When it comes to tradition, the Pittsburgh Steelers are filled to the brim with it. The Rooney family, the dynasty of the 1970s, legendary Hall-of-Famers, stability at head coach, a tough running game and physical, dominant defenses led by the heart and soul of the defense, the linebackers.
While the Steelers may best be known for their linebackers, the center position as had an equally great lineage. From 1974 through 2006, Pittsburgh had only three men not only start at center, but dominate the position.
Mike Webster, Dermontti Dawson and Jeff Hartings were selected to 14 All-Pro teams and 18 Pro Bowls. Each was a special player in his own way and helped pave the way for Steelers greats Franco Harris and Jerome Bettis.
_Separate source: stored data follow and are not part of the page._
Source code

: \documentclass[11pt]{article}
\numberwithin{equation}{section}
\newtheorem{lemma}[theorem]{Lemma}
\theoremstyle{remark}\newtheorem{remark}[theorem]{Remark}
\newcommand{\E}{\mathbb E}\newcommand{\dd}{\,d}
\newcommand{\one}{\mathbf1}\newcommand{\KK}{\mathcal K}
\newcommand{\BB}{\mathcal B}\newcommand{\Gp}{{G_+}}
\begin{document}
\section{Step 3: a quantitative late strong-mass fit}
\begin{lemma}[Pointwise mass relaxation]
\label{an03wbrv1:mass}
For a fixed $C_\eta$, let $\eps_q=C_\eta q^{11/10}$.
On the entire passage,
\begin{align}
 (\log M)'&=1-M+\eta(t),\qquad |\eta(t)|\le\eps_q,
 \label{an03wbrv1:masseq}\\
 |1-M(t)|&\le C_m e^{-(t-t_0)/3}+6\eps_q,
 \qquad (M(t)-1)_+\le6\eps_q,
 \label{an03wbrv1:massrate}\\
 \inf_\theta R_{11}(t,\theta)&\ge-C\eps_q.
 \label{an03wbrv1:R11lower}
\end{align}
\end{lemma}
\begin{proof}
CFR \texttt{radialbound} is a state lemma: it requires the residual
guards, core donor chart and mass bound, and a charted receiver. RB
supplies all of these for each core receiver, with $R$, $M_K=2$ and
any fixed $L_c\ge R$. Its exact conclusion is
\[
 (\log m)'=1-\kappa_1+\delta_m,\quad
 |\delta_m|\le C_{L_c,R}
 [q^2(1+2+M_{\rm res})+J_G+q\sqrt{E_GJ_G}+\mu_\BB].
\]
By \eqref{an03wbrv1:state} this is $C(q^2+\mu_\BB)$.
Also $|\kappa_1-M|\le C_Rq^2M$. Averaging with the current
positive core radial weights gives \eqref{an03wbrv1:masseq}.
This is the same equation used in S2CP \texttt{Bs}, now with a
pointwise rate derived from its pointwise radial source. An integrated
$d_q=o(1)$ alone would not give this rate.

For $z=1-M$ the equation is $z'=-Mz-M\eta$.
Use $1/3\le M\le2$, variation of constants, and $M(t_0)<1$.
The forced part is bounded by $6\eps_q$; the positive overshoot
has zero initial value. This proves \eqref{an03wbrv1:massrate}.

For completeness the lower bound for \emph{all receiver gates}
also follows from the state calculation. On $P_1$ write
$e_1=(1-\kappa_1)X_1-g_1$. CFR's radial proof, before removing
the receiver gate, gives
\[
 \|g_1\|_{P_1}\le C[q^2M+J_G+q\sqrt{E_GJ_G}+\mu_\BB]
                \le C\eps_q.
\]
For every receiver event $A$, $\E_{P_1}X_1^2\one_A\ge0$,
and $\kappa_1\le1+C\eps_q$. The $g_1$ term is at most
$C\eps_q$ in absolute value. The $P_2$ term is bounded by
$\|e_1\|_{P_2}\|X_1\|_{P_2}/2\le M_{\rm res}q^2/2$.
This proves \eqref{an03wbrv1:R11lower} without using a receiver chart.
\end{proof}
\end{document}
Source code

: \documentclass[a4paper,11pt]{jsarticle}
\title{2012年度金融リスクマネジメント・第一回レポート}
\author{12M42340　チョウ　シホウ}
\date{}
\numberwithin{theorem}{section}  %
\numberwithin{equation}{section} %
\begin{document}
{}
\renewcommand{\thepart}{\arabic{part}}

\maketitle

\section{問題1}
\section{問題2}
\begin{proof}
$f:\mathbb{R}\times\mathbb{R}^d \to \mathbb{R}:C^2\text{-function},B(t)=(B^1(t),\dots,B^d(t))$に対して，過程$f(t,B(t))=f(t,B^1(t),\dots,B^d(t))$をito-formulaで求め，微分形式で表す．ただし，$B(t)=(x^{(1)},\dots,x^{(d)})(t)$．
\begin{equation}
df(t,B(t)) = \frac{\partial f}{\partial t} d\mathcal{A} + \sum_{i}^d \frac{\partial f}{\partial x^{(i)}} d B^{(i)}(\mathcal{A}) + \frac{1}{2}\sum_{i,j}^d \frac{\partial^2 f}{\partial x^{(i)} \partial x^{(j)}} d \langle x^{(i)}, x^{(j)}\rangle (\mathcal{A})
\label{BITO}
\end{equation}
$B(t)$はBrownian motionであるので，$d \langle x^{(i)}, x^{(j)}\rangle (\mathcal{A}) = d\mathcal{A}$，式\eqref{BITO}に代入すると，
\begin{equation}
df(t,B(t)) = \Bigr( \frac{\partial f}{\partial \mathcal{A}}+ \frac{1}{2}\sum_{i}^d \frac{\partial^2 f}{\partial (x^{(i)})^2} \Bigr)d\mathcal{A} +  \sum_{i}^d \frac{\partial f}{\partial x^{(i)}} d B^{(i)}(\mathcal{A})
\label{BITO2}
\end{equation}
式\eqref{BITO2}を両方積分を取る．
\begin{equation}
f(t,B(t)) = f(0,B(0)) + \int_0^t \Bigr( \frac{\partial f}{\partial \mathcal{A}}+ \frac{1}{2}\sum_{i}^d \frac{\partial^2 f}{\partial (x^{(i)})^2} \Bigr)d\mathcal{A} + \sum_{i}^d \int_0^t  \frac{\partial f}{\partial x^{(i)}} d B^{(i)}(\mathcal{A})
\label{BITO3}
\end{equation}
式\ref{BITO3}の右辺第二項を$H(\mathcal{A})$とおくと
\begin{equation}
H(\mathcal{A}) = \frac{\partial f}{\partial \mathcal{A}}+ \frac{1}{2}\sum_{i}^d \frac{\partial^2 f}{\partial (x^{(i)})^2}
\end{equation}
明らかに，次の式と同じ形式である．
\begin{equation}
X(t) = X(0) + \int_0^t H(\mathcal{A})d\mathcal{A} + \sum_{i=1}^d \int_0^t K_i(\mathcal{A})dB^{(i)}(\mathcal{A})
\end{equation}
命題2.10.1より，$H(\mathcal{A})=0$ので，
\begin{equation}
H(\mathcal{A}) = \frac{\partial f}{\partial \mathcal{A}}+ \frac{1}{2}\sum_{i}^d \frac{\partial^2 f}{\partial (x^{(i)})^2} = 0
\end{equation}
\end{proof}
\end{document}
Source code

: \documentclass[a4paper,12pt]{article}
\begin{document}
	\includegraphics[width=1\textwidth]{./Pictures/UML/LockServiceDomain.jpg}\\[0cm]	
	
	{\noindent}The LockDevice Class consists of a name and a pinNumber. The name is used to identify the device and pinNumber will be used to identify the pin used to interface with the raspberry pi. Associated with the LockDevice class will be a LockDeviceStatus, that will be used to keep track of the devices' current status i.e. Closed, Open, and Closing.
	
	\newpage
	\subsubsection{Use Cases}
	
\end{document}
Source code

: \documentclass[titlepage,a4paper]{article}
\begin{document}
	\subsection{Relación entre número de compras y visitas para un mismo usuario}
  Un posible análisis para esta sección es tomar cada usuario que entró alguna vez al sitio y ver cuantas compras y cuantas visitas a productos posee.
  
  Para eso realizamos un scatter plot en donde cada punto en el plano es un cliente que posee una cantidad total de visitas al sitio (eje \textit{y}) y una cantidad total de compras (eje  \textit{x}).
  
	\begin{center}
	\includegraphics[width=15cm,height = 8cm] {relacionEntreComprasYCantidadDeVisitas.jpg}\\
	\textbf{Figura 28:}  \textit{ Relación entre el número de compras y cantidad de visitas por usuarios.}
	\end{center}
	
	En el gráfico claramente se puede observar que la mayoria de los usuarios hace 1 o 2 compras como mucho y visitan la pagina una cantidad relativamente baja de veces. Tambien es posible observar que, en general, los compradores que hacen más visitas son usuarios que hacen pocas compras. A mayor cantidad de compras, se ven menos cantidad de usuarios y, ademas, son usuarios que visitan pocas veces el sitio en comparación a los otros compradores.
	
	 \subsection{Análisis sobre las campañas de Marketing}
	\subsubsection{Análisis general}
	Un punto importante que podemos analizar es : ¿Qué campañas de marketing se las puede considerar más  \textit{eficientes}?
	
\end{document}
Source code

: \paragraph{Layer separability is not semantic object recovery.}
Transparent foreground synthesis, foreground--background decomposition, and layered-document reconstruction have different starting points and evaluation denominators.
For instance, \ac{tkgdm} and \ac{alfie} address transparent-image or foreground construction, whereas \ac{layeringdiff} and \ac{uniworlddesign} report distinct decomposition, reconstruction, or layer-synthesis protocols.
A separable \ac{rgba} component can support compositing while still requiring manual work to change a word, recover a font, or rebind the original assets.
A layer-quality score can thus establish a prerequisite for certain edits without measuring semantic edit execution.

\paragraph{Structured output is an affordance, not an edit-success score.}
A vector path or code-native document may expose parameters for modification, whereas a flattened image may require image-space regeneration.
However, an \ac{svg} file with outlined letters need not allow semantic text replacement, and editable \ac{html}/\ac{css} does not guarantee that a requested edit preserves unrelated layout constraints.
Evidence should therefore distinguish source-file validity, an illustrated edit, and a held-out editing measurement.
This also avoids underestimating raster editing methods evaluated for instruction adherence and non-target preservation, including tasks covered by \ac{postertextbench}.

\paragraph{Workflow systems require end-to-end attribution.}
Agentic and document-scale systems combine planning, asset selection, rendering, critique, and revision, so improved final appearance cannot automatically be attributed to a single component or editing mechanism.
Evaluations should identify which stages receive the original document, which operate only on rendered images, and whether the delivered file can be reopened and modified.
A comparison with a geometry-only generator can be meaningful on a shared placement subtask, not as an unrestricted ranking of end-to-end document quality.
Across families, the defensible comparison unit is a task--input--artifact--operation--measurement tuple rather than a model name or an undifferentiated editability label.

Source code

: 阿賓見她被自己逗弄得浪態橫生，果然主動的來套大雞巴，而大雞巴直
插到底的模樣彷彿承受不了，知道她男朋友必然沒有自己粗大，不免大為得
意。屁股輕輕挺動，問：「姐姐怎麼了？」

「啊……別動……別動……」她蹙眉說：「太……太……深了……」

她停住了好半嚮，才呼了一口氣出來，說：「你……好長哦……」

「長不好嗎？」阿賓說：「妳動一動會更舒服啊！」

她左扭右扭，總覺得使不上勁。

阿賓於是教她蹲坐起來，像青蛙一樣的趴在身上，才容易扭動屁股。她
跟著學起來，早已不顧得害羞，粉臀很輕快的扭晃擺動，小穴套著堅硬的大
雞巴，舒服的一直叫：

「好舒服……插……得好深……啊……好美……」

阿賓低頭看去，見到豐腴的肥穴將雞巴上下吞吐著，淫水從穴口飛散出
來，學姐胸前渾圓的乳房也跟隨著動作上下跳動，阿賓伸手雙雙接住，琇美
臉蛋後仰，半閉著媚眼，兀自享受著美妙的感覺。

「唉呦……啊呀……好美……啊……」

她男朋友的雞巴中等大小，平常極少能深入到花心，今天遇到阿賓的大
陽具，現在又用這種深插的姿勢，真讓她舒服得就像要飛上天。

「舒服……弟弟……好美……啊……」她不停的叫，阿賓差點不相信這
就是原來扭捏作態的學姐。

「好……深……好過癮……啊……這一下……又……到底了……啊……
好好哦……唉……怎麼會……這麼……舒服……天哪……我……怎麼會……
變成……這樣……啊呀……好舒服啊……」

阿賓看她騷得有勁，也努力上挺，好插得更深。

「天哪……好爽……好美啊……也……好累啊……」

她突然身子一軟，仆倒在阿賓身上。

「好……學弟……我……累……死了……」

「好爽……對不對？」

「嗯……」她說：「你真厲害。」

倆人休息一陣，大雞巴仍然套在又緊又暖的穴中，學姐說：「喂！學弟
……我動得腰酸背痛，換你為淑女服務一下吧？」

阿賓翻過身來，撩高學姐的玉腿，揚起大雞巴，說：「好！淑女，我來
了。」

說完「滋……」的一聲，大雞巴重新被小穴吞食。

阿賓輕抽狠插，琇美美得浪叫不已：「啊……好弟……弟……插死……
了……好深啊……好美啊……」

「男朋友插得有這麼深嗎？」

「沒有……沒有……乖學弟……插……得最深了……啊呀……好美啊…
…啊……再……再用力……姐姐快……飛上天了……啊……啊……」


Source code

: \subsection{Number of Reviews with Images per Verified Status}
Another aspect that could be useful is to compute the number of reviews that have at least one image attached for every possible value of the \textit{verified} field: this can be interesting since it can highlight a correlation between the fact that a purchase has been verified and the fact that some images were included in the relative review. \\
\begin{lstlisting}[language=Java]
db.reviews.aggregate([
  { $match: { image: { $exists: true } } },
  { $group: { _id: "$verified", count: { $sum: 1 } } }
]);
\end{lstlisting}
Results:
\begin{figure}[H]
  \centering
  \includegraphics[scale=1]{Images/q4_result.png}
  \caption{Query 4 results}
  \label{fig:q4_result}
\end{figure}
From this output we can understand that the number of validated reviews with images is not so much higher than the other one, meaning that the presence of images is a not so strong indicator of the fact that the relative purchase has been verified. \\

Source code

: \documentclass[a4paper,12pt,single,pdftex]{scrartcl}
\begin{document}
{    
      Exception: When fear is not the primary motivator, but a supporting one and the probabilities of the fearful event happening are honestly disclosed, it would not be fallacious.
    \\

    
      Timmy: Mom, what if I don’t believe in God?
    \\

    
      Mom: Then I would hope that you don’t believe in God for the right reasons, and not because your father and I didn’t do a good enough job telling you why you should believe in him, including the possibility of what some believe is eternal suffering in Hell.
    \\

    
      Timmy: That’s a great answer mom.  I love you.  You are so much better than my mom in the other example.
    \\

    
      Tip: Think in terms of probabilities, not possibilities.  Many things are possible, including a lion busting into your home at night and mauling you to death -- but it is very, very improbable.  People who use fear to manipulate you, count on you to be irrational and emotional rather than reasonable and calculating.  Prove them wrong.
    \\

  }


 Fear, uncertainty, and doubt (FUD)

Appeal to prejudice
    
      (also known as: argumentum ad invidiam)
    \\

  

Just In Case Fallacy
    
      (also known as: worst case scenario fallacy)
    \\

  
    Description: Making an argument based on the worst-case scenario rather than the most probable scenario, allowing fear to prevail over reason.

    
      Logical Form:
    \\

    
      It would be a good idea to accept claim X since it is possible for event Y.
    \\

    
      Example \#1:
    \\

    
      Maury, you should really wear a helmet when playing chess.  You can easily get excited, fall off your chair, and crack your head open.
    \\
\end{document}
But for a brief period the Steelers got away from their great tradition at center and the results were not good. Between 2007 and 2009 the offensive line slowly deteriorated, becoming one of the weak spots of the team.
The team felt that it was time to get an elite center back on their line when the 2010 draft came around. Maurkice Pouncey was the Steelers first-round selection and from Day One had the look that he could join his All-Pro predecessors.
The coaching staff had planned on giving Pouncey an easy transition to the NFL by starting him at guard. He would have none of that. With his knowledge of the game and pure athleticism, Pouncey took over as starting center in training camp and never looked back.
Not only did Pouncey instantly become Pittsburgh’s best offensive lineman, he became one of their best offensive players and remember, this is an offense that has Ben Roethlisberger, Hines Ward, Heath Miller, Mike Wallace and Rashard Mendenhall.
It is not often that a rookie on the Steelers makes an impact, so to see Pouncey mean so much to their offensive success so early in his career shows how special of a player that he is.
Pouncey made the Pro Bowl in his first year and his team is heading for the Super Bowl, and there is nothing more that he would like to do than to start for a Super Bowl champion as a rookie.
All of that was put into doubt, however, when he left the AFC Championship game with a high ankle sprain, an injury that typically needs more than two weeks to heal.
No knock on Pouncey’s backup Doug Legursky, but it is a steep drop-off when he is in the lineup.
The 304-pound Pouncey can match up against the large, powerful defensive tackles, yet has the speed and athleticism to pull for outside runs. Not to mention that his football IQ will be greatly missed on the field.
Simply put, the Steelers are much better with him in the lineup and after facing two of the best defenses in the league in these playoffs, Pouncey would be more than up to the challenge of going up against a very good Green Bay defense.
Pouncey does not have to look any further than the Steelers all-time leading receiver, Hines Ward, who found himself in a similar situation for Super Bowl 43.
Ward injured his knee in the AFC Championship game against Baltimore and the outlook did not look good. But with extensive treatment, Ward not only played in the Super Bowl, but he was able to start and contribute.
To Pouncey’s advantage, the 21 year-old is much younger than Ward was and like Ward, Pouncey’s drive and commitment is second to none.
“I had the same injury before on my other ankle and I know how to attack it,” Pouncey said. “I know how to approach things. I'm ready. I know in my heart that I'm playing in that game.”
It is going to take more than talk from Pouncey to get his ankle ready to go, but if it comes down to playing with pain, that would not be an issue. He has the mindset that he is going to play and if he can step onto the field in Dallas the Steelers chances at a seventh title will be that much better, ankle sprain or not.